Return the lines from the start of the data through the line with "0. In the side". Include both of those lines and no others.
*** Opening PROVIDED INFORMATION ***
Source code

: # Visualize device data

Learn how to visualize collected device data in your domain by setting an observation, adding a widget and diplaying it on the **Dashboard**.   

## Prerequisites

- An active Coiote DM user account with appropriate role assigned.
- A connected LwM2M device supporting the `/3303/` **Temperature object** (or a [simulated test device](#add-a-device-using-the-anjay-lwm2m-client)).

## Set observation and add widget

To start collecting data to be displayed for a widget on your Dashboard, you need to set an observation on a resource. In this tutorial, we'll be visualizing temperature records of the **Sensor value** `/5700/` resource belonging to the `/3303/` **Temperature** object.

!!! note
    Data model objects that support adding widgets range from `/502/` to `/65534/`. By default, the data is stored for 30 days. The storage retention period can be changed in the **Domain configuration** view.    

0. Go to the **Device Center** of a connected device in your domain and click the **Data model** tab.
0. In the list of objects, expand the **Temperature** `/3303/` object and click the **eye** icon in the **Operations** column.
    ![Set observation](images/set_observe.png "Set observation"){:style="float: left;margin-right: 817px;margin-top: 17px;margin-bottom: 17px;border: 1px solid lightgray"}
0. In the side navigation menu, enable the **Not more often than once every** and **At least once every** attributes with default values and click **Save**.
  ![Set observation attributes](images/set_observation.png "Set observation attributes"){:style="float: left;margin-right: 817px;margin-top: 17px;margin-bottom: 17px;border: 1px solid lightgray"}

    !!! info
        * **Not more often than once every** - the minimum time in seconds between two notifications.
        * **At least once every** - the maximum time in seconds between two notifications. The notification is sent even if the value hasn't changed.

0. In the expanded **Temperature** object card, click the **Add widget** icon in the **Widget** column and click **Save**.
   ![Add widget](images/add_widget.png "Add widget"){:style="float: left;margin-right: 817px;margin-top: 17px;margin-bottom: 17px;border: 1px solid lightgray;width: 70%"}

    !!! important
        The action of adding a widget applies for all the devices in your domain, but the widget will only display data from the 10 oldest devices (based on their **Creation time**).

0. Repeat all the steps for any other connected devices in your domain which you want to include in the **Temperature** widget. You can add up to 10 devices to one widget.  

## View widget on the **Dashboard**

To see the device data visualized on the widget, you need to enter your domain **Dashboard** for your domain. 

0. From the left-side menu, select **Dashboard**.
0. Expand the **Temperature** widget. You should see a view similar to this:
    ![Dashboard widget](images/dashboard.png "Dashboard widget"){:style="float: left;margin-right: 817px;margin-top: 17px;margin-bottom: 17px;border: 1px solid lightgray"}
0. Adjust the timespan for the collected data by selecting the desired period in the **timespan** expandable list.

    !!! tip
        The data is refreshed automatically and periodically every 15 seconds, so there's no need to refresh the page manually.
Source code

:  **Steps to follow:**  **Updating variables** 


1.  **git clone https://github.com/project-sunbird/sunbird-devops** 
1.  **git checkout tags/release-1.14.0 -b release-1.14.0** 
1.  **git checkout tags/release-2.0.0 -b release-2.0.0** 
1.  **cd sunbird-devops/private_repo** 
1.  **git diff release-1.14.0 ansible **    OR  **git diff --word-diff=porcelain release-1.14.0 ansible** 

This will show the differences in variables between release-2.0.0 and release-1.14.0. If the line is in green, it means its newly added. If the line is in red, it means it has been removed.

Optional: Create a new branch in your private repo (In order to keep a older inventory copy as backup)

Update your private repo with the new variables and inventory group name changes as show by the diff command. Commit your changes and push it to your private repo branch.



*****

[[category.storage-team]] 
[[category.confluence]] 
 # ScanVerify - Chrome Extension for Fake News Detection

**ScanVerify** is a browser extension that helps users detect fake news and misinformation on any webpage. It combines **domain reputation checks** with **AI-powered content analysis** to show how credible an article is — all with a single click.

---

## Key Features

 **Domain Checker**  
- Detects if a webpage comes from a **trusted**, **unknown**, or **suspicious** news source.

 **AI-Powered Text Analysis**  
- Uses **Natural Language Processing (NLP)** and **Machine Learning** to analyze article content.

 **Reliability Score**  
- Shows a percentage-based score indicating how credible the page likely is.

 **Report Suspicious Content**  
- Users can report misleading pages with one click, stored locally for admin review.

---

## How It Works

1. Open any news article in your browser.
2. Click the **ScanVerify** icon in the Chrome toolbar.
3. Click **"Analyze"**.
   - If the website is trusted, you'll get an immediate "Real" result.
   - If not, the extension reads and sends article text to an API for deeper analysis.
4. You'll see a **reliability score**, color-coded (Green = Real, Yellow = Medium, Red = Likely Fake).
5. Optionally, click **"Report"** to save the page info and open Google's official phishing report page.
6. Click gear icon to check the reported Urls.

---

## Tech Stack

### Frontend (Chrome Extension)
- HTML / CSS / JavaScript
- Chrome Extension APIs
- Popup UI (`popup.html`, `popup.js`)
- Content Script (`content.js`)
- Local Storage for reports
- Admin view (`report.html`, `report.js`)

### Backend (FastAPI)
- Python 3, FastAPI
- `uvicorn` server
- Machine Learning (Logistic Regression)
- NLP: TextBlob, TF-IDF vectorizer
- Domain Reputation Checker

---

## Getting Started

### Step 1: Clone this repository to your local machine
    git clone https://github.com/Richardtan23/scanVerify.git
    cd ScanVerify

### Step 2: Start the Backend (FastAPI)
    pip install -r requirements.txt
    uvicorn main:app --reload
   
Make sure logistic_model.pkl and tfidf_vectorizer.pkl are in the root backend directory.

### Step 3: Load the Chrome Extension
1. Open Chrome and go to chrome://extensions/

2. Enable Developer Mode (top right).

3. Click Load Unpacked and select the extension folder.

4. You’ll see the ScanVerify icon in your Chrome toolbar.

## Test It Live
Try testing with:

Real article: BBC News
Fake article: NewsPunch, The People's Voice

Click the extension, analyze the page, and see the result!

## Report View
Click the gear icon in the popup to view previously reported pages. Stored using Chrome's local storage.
*** Closing PROVIDED INFORMATION ***
EXERCISE OUTPUT »
Source code

: # Visualize device data

Learn how to visualize collected device data in your domain by setting an observation, adding a widget and diplaying it on the **Dashboard**.   

## Prerequisites

- An active Coiote DM user account with appropriate role assigned.
- A connected LwM2M device supporting the `/3303/` **Temperature object** (or a [simulated test device](#add-a-device-using-the-anjay-lwm2m-client)).

## Set observation and add widget

To start collecting data to be displayed for a widget on your Dashboard, you need to set an observation on a resource. In this tutorial, we'll be visualizing temperature records of the **Sensor value** `/5700/` resource belonging to the `/3303/` **Temperature** object.

!!! note
    Data model objects that support adding widgets range from `/502/` to `/65534/`. By default, the data is stored for 30 days. The storage retention period can be changed in the **Domain configuration** view.    

0. Go to the **Device Center** of a connected device in your domain and click the **Data model** tab.
0. In the list of objects, expand the **Temperature** `/3303/` object and click the **eye** icon in the **Operations** column.
    ![Set observation](images/set_observe.png "Set observation"){:style="float: left;margin-right: 817px;margin-top: 17px;margin-bottom: 17px;border: 1px solid lightgray"}
0. In the side navigation menu, enable the **Not more often than once every** and **At least once every** attributes with default values and click **Save**.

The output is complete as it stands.